NEW SELECTED POEMS, 1984-2004 by Carol Ann Duffy Picador, £14.99, pp. 253, ISBN 0330433946 t £12.99 (plus £2.25 p&p) 0870 800 4848 1 n a poem called 'House', written in 1874, Robert Browning warned readers to respect his privacy and spend less time reading between his lines in search of a hidden life. 'Thanking the public, I must decline. /A peep through my window, if folk prefer; /But, please you, no foot over threshold of mine'. As for Wordsworth's famous claim that Shakespeare's sonnets were the key with which he unlocked his heart, Browning was having none of that. 'If so, the less Shakespeare he!' the poem ends peevishly.

Not everybody possesses Browning's gift for hiding behind multiple personalities. Quite a few poets prefer to keep their admirers happy with a clutch of autobiographical snapshots, like those anthology postcards sold in art cities and seaside resorts. Carol Ann Duffy's New Selected Poems 1984-2004 is generous with these glimpses, especially as regards love and childhood. She documents passion in its various zigzags, drastic or trivial, with unselfconscious eloquence.

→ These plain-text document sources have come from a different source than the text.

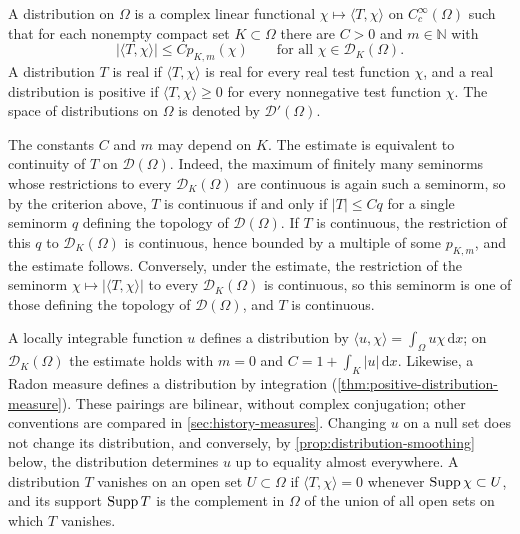 \begin{definition}\label{def:distribution}
A distribution on $\Omega$ is a complex linear functional $\chi\mapsto\langle T,\chi\rangle$ on $C_c^\infty(\Omega)$ such that for each nonempty compact set $K\subset\Omega$ there are $C>0$ and $m\in\mathbb N$ with
\[
 |\langle T,\chi\rangle|\leq C p_{K,m}(\chi)\qquad\text{for all }\chi\in\mathcal D_K(\Omega).
\]
A distribution $T$ is real if $\langle T,\chi\rangle$ is real for every real test function $\chi$, and a real distribution is positive if $\langle T,\chi\rangle\geq0$ for every nonnegative test function $\chi$. The space of distributions on $\Omega$ is denoted by $\mathcal D'(\Omega)$.
\end{definition}
The constants $C$ and $m$ may depend on $K$. The estimate is equivalent to continuity of $T$ on $\mathcal D(\Omega)$. Indeed, the maximum of finitely many seminorms whose restrictions to every $\mathcal D_K(\Omega)$ are continuous is again such a seminorm, so by the criterion above, $T$ is continuous if and only if $|T|\leq Cq$ for a single seminorm $q$ defining the topology of $\mathcal D(\Omega)$. If $T$ is continuous, the restriction of this $q$ to $\mathcal D_K(\Omega)$ is continuous, hence bounded by a multiple of some $p_{K,m}$, and the estimate follows. Conversely, under the estimate, the restriction of the seminorm $\chi\mapsto|\langle T,\chi\rangle|$ to every $\mathcal D_K(\Omega)$ is continuous, so this seminorm is one of those defining the topology of $\mathcal D(\Omega)$, and $T$ is continuous.

A locally integrable function $u$ defines a distribution by $\langle u,\chi\rangle=\int_\Omega u\chi\,\mathrm d x$; on $\mathcal D_K(\Omega)$ the estimate holds with $m=0$ and $C=1+\int_K|u|\,\mathrm d x$. Likewise, a Radon measure defines a distribution by integration (\cref{thm:positive-distribution-measure}). These pairings are bilinear, without complex conjugation; other conventions are compared in \cref{sec:history-measures}. Changing $u$ on a null set does not change its distribution, and conversely, by \cref{prop:distribution-smoothing} below, the distribution determines $u$ up to equality almost everywhere. A distribution $T$ vanishes on an open set $U\subset\Omega$ if $\langle T,\chi\rangle=0$ whenever $\operatorname{Supp}\chi\subset U$, and its support $\operatorname{Supp} T$ is the complement in $\Omega$ of the union of all open sets on which $T$ vanishes.


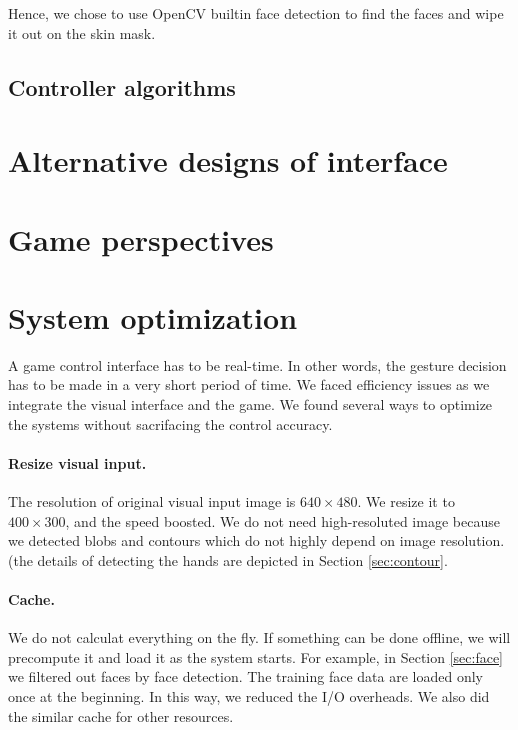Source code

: \documentclass[10pt,twocolumn,letterpaper]{article}
\begin{document}
 Hence, we chose to use OpenCV builtin face detection to find the faces 
 and wipe it out on the skin mask.

\subsection{Controller algorithms}

\section{Alternative designs of interface}

\section{Game perspectives}

\section{System optimization}
A game control interface has to be real-time. In other words, 
the gesture decision has to be made in a very short period of time. 
We faced efficiency issues as we integrate the visual interface and 
the game. We found several ways to optimize the systems without 
sacrifacing the control accuracy.

\paragraph{Resize visual input.} The resolution of 
original visual input image is $640 \times 480$. 
We resize it to $400 \times 300$, and the speed boosted.
We do not need high-resoluted image because we detected 
blobs and contours which do not highly depend on image resolution. 
(the details of detecting the hands are depicted in Section 
\ref{sec:contour}.

\paragraph{Cache.} We do not calculat everything on the fly. 
If something can be done offline, we will precompute it and 
load it as the system starts. For example, in Section 
\ref{sec:face} we filtered out faces by face detection. 
The training face data are loaded only once at the beginning. 
In this way, we reduced the I/O overheads. We also did the 
similar cache for other resources.
\end{document}
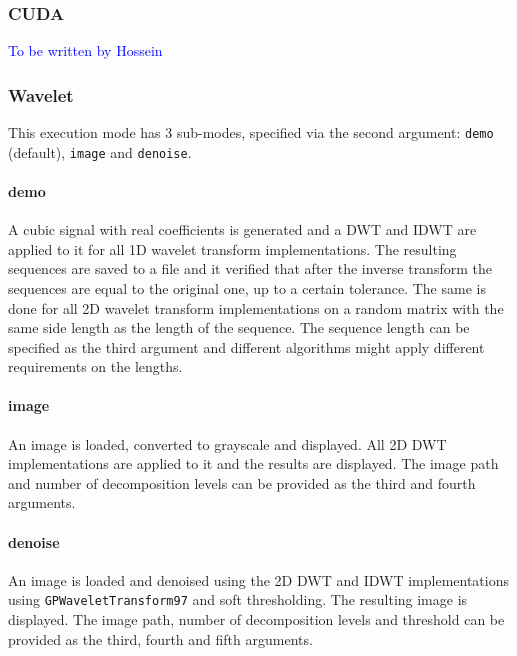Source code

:\subsubsection{CUDA}
\textcolor{blue}{To be written by Hossein}

\subsubsection{Wavelet}
This execution mode has 3 sub-modes, specified via the second argument: \texttt{demo} (default), \texttt{image} and \texttt{denoise}.
\paragraph{demo} A cubic signal with real coefficients is generated and a DWT and IDWT are applied to it for all 1D wavelet transform implementations. The resulting sequences are saved to a file and it verified that after the inverse transform the sequences are equal to the original one, up to a certain tolerance. The same is done for all 2D wavelet transform implementations on a random matrix with the same side length as the length of the sequence. The sequence length can be specified as the third argument and different algorithms might apply different requirements on the lengths.
\paragraph{image} An image is loaded, converted to grayscale and displayed. All 2D DWT implementations are applied to it and the results are displayed. The image path and number of decomposition levels can be provided as the third and fourth arguments.
\paragraph{denoise} An image is loaded and denoised using the 2D DWT and IDWT implementations using \texttt{GPWaveletTransform97} and soft thresholding. The resulting image is displayed. The image path, number of decomposition levels and threshold can be provided as the third, fourth and fifth arguments.


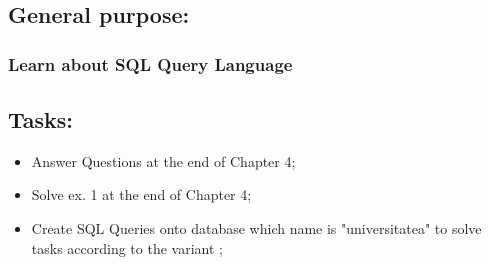 \documentclass[12pt]{article}
\begin{document}
        \pagebreak
        \subsection*{ General purpose:}
        \subsubsection*{ Learn about SQL Query Language}
        
        \subsection*{Tasks:}
        \begin{itemize}
                \item Answer Questions at the end of Chapter 4;
                \item Solve ex. 1 at the end of Chapter 4;
                \item Create SQL Queries onto database which name is "universitatea" to solve tasks according to the variant  ;
                
        \end{itemize}
\end{document}
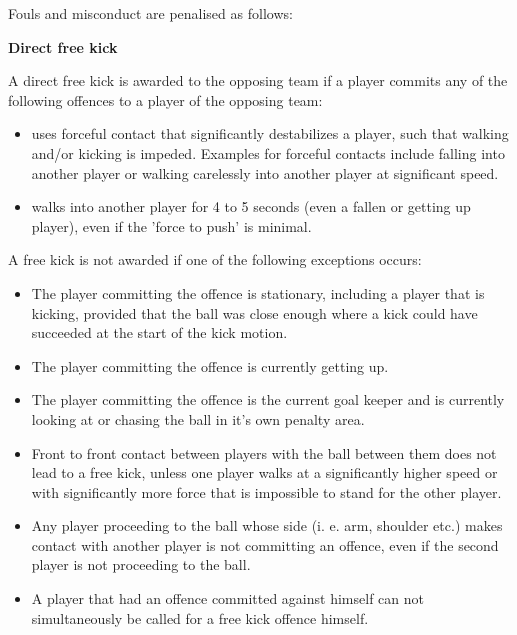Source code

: \clearpage
\sffamily
{\bfseries\color[rgb]{0.4,0.4,0.4}{Law 12 -- Fouls and Misconduct} }
{}

\bigskip

Fouls and misconduct are penalised as follows:

\bigskip

{\color{magenta}
{\bfseries Direct free kick }

\headlinebox

A direct free kick is awarded to the opposing team if a player commits any of the following offences to a player of the opposing team:
\begin{itemize}
\item uses forceful contact that significantly destabilizes a player, such that walking and/or kicking is impeded. Examples for forceful contacts include falling into another player or walking carelessly into another player at significant speed.
\item walks into another player for 4 to 5 seconds (even a fallen or getting up player), even if the 'force to push' is minimal.
\end{itemize}

A free kick is not awarded if one of the following exceptions occurs: 
\begin{itemize}
\item The player committing the offence is stationary, including a player that is kicking, provided that the ball was close enough where a kick could have succeeded at the start of the kick motion.
\item The player committing the offence is currently getting up.
\item The player committing the offence is the current goal keeper and is currently looking at or chasing the ball in it's own penalty area.
\item Front to front contact between players with the ball between them does not lead to a free kick, unless one player walks at a significantly higher speed or with significantly more force that is impossible to stand for the other player.
\item Any player proceeding to the ball whose side (i. e. arm, shoulder etc.)  makes contact with another player is not committing an offence, even if the second player is not proceeding to the ball.
\item A player that had an offence committed against himself can not simultaneously be called for a free kick offence himself.
\end{itemize}}


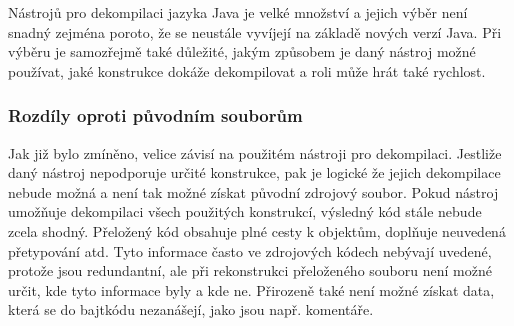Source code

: 				Nástrojů pro dekompilaci jazyka Java je velké množství a jejich výběr není snadný zejména poroto, že se neustále vyvíjejí na základě nových verzí Java. Při výběru je samozřejmě také důležité, jakým způsobem je daný nástroj možné používat, jaké konstrukce dokáže dekompilovat a roli může hrát také rychlost.
				
			\subsubsection{Rozdíly oproti původním souborům}
				Jak již bylo zmíněno, velice závisí na použitém nástroji pro dekompilaci. Jestliže daný nástroj nepodporuje určité konstrukce, pak je logické že jejich dekompilace nebude možná a není tak možné získat původní zdrojový soubor. Pokud nástroj umožňuje dekompilaci všech použitých konstrukcí, výsledný kód stále nebude zcela shodný. Přeložený kód obsahuje plné cesty k objektům, doplňuje neuvedená přetypování atd. Tyto informace často ve zdrojových kódech nebývají uvedené, protože jsou redundantní, ale při rekonstrukci přeloženého souboru není možné určit, kde tyto informace byly a kde ne. Přirozeně také není možné získat data, která se do bajtkódu nezanášejí, jako jsou např. komentáře.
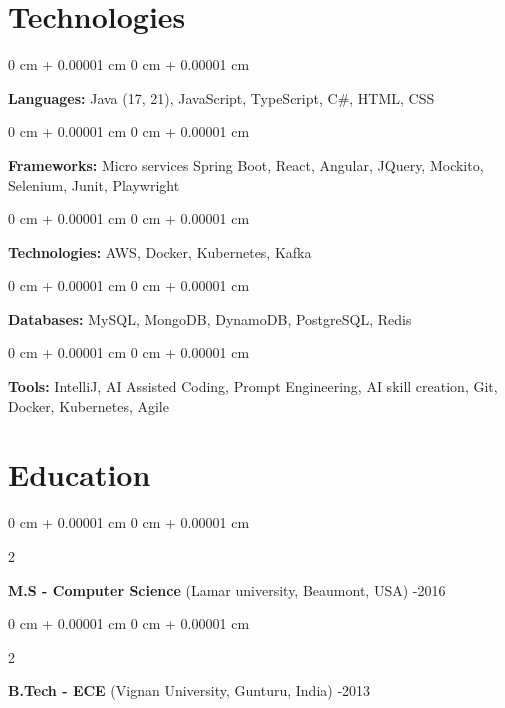 \documentclass[10pt, letterpaper]{article}
\newenvironment{onecolentry}{
    \begin{adjustwidth}{
        0 cm + 0.00001 cm
    }{
        0 cm + 0.00001 cm
    }
}{
    \end{adjustwidth}
} %
\newenvironment{twocolentry}[2][]{
    \onecolentry
    \def\secondColumn{#2}
    \setcolumnwidth{\fill, 4.5 cm}
    \begin{paracol}{2}
}{
    \switchcolumn \raggedleft \secondColumn
    \end{paracol}
    \endonecolentry
} %
\begin{document}
 \section{Technologies}

        \begin{onecolentry}
            \textbf{Languages:} Java (17, 21), JavaScript, TypeScript, C\#, HTML, CSS
        \end{onecolentry}
      \vspace{0.2 cm}
        \begin{onecolentry}
            \textbf{Frameworks:} Micro services Spring Boot, React, Angular, JQuery, Mockito, Selenium, Junit, Playwright
        \end{onecolentry}
        \vspace{0.2 cm}

        \begin{onecolentry}
            \textbf{Technologies:} AWS, Docker, Kubernetes, Kafka
        \end{onecolentry}
        
          \vspace{0.2 cm}
        \begin{onecolentry}
            \textbf{Databases:} MySQL, MongoDB, DynamoDB, PostgreSQL, Redis
        \end{onecolentry}
         \vspace{0.2 cm}
         \begin{onecolentry}
            \textbf{Tools:} IntelliJ, AI Assisted Coding, Prompt Engineering, AI skill creation, Git, Docker, Kubernetes, Agile
        \end{onecolentry}



         \section{Education}
        \begin{twocolentry}{
          2015-2016
        }
            \textbf{M.S - Computer Science} (Lamar university, Beaumont, USA)\end{twocolentry}            
       \begin{twocolentry}{
          2009-2013
        }
         \textbf{B.Tech - ECE}  (Vignan University, Gunturu, India)\end{twocolentry}
\end{document}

Instead of trite hearts and flowers, her 'Valentine' offers an onion as the ultimate emblem of emotional intensity, 'a moon wrapped in brown paper' whose 'platinum loops' become a wedding ring, but which can also blind the lover with tears even as its lingering scent invokes lethal enchantments. The authenticity of a poem like 'Correspondents', in which an adulterous couple construct a shining world of stratagems and lies, is charged with a delight in the creative energy fuelling the process. Desire, stifled more often than gratified, adds a sulphurous glow to the eroticism of 'Warming

her Pearls', where the voice is that of a lady's maid yearning for the caresses of the mistress whose jewellery she has briefly worn, Schooldays, for so many poets miserable or just grindingly prosaic, retain a bittersweet allure for Duffy. The habit of making all-or-nothing judgments — simply the best, easily the greatest etcetera — is generally to be eschewed, but there are plenty of reasons for hailing 'In Mrs Tilscher's Class' as the finest poem ever written about growing up at school. In its first stanza, the opening window reveals glimpses of child-murderers and mother surrogates. Tadpoles no sooner turn into frogs than 'a rough boy told you how you were born'. Parents, thus transmuted into original sinners, become objects of bemused horror. Mrs Tilscher would rather not offer her own version of how such things happen, and the window turns into a 'heavy, sexy sky' split open by the lightning-flash of puberty.

Was there a Mr Tilscher, who somehow never got a chance to speak'? In a monologue sequence The World's Wife' Duffy imagines female partners and alter egos, mythical or historical, having their say at last. Mrs Midas takes her husband's golden touch as a metaphor of male selfishness, refusing to acknowledge the truth at the core of fantasy. Mrs Aesop, bored with endless fables and indifferent sex, threatens castration via her own parable of 'a little cock that wouldn't crow', while `Pygmalion's Bride', resistant to the sculptor's efforts to turn her marble into flesh, realises too late that she has lost him for good.

Duffy's leering, larky wit burrows within her favourite stanza forms like a grub inside an apple. She enjoys the different noises of buzzwords and brand-names, the argot of tabloid headlines and the echo of half-forgotten pop songs. Sometimes her grip slackens and the beady eye grows misty with sentimentality. The deliberate feminist posture of the collection's most recent poems hampers rather than nurtures her maverick individuality, as if political party bosses had told her what she ought to be writing. It's a less predictable creature altogether who inhabits the most enticing rooms at this particular address.